日本のアイスダンスとペア競技強化のために、ひと肌脱いでくれる方はいらっしゃらないだろうか? 

 決して冗談ではない。イタリア・ミラノでのフィギュアスケート世界選手権を終えたアイスダンス村元哉中(25)、クリス・リード(28=木下グループ)組は「本当に大変なんです」と、海外で活動する上で多額の費用がかかることを嘆いた。

 2人は今回の世界選手権で日本勢最高となる11位に入った。特に、坂本龍一のピアノ曲「戦場のメリークリスマス」に合わせ、桜の一生を表現したフリーダンスは美しかった。

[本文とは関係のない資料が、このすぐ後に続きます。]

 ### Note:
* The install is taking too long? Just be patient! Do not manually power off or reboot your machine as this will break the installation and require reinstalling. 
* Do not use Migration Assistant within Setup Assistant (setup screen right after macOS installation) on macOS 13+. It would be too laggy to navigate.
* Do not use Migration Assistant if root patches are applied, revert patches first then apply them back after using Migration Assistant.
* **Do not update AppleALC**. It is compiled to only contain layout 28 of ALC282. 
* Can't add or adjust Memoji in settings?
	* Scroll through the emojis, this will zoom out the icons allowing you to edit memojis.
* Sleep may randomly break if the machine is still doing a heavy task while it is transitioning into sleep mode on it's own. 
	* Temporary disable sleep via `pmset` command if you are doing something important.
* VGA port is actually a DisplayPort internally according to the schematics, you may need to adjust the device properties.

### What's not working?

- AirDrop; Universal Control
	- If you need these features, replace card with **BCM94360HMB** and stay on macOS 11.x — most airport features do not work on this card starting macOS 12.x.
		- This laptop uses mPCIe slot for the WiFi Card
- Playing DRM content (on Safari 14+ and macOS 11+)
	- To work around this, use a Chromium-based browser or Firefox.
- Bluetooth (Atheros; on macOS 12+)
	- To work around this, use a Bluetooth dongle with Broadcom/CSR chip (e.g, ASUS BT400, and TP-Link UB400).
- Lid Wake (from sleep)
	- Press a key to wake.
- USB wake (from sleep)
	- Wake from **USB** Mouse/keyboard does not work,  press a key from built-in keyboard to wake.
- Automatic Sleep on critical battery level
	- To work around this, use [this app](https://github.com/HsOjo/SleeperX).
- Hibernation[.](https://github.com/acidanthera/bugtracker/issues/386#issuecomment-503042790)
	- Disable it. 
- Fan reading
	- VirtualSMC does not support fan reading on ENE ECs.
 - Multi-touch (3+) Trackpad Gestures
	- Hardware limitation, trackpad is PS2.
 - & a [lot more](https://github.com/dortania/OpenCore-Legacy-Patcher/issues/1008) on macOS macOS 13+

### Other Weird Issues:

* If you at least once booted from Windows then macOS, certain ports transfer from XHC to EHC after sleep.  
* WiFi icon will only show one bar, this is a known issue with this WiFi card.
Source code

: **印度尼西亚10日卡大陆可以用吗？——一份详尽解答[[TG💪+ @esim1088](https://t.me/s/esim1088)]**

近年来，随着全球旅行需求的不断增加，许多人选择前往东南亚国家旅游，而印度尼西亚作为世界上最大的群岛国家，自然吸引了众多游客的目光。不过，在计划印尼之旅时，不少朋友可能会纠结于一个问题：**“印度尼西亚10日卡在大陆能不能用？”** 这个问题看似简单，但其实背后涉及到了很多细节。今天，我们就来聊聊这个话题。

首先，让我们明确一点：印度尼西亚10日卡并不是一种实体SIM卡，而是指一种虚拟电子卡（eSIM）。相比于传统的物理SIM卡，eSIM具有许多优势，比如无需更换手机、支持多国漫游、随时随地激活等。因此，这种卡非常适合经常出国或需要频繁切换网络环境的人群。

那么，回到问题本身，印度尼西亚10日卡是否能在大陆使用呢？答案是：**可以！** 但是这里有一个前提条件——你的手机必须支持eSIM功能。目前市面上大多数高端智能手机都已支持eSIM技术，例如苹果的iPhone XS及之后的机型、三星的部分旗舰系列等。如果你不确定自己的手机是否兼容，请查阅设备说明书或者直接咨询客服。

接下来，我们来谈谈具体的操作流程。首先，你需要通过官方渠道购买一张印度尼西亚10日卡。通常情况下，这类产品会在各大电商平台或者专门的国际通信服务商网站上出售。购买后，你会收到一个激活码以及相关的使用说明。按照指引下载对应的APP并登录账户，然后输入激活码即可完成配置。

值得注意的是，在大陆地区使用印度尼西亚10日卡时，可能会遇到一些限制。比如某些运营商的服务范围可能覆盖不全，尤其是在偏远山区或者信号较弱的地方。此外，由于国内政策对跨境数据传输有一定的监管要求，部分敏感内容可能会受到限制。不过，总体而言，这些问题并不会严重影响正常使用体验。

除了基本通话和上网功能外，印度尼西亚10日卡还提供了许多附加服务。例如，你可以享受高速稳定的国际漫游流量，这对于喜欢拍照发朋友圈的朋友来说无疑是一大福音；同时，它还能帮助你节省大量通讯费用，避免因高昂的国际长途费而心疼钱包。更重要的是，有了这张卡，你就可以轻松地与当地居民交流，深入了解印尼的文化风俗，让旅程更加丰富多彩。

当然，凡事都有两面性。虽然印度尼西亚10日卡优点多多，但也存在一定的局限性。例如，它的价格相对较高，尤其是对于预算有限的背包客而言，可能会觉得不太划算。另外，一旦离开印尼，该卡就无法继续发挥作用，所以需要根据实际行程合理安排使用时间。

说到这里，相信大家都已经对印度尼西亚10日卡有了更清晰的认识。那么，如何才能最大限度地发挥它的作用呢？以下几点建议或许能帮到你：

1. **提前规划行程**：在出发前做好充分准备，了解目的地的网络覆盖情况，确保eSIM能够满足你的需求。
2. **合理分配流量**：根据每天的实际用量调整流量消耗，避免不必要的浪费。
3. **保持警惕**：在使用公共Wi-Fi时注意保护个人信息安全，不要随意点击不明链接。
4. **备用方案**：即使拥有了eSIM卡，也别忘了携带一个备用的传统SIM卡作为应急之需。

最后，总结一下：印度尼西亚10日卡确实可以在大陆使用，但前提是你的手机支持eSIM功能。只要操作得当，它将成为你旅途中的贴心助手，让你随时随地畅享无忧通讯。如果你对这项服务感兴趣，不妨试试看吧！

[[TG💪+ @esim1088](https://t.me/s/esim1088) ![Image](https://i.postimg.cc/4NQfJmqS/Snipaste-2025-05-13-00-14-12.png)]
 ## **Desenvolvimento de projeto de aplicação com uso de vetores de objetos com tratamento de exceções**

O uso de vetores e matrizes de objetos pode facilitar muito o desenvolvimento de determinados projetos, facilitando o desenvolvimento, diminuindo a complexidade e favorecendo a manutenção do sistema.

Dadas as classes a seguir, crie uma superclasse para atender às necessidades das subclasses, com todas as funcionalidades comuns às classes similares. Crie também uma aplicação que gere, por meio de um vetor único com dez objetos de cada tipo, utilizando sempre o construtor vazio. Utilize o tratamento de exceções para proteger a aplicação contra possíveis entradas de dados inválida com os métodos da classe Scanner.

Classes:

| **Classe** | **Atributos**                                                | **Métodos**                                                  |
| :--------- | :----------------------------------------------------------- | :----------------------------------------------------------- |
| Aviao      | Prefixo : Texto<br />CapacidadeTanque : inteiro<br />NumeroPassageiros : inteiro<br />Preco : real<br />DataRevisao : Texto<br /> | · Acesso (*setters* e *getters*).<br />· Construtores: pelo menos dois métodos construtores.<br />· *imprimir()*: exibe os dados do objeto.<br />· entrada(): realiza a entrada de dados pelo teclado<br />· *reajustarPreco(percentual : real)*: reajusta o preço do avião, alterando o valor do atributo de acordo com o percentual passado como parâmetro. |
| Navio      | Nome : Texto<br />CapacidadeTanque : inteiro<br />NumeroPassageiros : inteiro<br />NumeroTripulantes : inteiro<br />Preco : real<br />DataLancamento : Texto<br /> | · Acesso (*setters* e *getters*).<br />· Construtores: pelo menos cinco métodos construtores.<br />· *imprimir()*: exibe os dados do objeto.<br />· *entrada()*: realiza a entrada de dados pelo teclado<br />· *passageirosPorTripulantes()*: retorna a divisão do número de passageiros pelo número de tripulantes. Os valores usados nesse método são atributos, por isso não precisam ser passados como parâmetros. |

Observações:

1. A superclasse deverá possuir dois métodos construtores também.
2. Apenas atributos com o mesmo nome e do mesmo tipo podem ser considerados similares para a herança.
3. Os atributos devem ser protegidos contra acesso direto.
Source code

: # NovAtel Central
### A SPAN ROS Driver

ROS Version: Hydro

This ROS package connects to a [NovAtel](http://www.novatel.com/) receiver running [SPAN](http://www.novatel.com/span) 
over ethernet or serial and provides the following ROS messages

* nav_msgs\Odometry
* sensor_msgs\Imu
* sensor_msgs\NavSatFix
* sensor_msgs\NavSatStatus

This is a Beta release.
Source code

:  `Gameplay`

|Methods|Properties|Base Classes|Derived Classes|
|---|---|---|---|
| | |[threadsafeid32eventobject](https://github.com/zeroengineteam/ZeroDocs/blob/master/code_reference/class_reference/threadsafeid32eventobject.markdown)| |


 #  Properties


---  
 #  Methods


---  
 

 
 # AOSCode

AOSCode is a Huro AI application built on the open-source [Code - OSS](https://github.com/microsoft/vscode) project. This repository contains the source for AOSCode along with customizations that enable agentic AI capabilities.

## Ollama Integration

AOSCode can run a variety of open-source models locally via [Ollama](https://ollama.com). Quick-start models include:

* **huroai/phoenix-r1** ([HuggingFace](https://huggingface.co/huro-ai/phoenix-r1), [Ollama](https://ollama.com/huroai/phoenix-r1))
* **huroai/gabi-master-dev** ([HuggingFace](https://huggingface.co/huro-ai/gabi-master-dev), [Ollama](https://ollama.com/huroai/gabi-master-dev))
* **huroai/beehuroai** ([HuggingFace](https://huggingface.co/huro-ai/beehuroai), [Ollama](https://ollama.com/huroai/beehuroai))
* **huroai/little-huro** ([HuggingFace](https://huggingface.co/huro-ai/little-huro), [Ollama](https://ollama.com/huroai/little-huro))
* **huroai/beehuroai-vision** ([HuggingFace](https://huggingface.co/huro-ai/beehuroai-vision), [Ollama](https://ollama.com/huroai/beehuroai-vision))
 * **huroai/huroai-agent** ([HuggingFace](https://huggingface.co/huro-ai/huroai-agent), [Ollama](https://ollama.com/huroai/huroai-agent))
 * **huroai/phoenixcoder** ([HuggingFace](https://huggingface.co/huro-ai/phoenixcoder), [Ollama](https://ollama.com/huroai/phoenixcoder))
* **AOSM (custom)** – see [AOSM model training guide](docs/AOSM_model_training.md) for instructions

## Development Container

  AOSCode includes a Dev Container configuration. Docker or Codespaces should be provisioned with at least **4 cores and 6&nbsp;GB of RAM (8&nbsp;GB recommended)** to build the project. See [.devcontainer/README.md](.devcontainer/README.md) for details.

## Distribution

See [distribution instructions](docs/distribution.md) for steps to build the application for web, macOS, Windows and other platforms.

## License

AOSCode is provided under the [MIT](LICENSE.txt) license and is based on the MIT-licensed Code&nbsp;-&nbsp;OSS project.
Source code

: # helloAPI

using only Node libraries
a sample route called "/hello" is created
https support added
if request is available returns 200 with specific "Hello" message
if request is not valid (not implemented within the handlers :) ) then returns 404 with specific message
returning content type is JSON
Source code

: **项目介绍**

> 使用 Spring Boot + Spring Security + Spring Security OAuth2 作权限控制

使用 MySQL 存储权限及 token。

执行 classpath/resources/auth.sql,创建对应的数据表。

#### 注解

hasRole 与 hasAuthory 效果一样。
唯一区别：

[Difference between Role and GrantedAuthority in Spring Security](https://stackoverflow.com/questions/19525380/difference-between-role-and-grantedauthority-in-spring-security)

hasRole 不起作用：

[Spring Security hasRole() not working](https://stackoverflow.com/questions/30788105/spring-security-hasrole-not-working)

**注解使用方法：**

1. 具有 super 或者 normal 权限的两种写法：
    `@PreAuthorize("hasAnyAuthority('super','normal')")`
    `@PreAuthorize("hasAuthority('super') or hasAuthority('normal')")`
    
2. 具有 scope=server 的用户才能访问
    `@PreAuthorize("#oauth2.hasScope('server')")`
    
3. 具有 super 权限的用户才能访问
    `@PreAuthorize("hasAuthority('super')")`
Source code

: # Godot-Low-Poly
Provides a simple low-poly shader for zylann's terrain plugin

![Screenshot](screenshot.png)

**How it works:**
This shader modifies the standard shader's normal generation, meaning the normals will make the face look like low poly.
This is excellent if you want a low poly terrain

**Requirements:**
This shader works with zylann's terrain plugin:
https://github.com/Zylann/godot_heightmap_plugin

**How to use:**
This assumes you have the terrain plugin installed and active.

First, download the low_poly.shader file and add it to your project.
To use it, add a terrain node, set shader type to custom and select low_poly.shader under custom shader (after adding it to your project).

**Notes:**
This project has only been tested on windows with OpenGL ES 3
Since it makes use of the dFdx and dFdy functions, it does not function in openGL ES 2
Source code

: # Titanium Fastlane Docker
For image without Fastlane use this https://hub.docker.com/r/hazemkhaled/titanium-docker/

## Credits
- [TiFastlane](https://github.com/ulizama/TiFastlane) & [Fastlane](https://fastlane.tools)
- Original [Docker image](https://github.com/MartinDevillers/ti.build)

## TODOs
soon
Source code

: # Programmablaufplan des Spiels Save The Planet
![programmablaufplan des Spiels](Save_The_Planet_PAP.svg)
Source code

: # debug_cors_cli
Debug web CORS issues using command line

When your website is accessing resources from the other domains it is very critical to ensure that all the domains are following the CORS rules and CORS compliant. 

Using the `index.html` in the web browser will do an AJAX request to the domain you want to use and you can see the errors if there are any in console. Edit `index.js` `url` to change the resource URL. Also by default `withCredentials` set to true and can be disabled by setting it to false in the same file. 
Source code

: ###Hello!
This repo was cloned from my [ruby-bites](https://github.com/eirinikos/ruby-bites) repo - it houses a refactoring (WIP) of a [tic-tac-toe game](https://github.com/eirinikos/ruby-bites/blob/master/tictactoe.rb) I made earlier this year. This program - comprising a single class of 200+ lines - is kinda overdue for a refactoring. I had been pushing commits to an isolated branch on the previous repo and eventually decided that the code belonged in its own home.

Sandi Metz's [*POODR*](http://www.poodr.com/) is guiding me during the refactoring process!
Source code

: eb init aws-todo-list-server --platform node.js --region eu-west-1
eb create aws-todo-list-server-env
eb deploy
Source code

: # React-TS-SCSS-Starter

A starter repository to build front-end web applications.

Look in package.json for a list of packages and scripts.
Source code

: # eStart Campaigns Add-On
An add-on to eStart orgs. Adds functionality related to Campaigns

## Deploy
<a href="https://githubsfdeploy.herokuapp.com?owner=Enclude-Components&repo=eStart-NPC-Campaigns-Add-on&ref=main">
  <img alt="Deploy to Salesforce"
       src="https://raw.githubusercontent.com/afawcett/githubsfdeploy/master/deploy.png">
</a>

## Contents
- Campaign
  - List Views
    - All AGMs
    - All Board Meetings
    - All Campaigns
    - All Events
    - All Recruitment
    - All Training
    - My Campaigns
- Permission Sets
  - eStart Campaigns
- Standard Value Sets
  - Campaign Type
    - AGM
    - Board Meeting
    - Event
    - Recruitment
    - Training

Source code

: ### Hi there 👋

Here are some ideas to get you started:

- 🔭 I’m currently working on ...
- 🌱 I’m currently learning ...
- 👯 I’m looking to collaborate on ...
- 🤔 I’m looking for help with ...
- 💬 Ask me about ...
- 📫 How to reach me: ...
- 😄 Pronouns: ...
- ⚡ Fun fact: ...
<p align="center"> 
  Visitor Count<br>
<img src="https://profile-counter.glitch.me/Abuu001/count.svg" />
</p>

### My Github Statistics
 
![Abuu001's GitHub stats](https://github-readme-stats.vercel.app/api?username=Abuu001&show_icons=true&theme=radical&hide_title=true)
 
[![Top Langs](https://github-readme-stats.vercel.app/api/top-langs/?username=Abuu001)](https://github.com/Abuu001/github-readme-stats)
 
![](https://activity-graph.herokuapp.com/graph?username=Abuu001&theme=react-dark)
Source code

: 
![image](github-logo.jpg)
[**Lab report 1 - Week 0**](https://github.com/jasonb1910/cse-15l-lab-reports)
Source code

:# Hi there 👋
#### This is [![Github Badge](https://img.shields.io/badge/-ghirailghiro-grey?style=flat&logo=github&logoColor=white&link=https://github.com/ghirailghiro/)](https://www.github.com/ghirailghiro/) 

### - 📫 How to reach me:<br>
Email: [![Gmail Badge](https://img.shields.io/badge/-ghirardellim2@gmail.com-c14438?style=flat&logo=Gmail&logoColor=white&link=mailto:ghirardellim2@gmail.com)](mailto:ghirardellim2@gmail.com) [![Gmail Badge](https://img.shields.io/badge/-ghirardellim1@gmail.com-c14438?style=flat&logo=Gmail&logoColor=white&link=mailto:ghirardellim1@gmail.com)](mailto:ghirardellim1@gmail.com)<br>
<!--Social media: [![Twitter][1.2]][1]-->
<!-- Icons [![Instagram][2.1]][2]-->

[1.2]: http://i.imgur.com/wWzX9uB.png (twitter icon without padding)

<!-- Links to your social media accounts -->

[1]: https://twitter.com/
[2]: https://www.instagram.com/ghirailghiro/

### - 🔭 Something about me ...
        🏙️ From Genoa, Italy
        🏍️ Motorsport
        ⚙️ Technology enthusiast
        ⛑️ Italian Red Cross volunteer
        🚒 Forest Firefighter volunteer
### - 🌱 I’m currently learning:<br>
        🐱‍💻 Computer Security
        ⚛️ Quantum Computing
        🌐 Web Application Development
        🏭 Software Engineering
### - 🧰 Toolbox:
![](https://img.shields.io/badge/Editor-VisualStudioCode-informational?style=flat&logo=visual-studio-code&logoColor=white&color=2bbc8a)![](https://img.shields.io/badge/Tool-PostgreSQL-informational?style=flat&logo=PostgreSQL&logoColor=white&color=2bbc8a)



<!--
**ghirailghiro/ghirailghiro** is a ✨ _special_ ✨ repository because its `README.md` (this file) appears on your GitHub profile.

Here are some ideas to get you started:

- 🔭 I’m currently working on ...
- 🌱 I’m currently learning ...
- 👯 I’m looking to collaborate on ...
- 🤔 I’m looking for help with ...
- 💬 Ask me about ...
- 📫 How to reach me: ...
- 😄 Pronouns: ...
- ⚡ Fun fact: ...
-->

 世界のトップ選手とは、速さや動きのキレで、まだ差はある。それでも、しっとりとした丁寧な演技で観客の心を引きつけ、大歓声を浴びた。目標のトップ10入りには届かなかったが、「ぼくたちは強いチームになった」(リード)と、自信を深めて今季を終えた。

 結成3年目の2人がここまで成長できたのは、米国・デトロイトに拠点を置き、世界トップクラスのコーチ陣の元で訓練を積んでいることが大きい。だが、海外で練習をするには大きな負担がともなうという。お金の話を聞くのは失礼かとも思ったが、フリーダンスから一夜明けた3月25日、活動資金について質問すると、2人は詳しく語ってくれた。

 資金源は、所属する木下グループ、日本スケート連盟、それぞれの家族。その3者のサポートを受けて初めて海外での練習ができる。「年間(かかるのは)何百万ですか?」という問いに、村元は「もっと。もっとです。2カ月(にいっぺん)ぐらい、お母さんに100万ぐらい振り込んでもらっている」と申し訳なさそうに答えた。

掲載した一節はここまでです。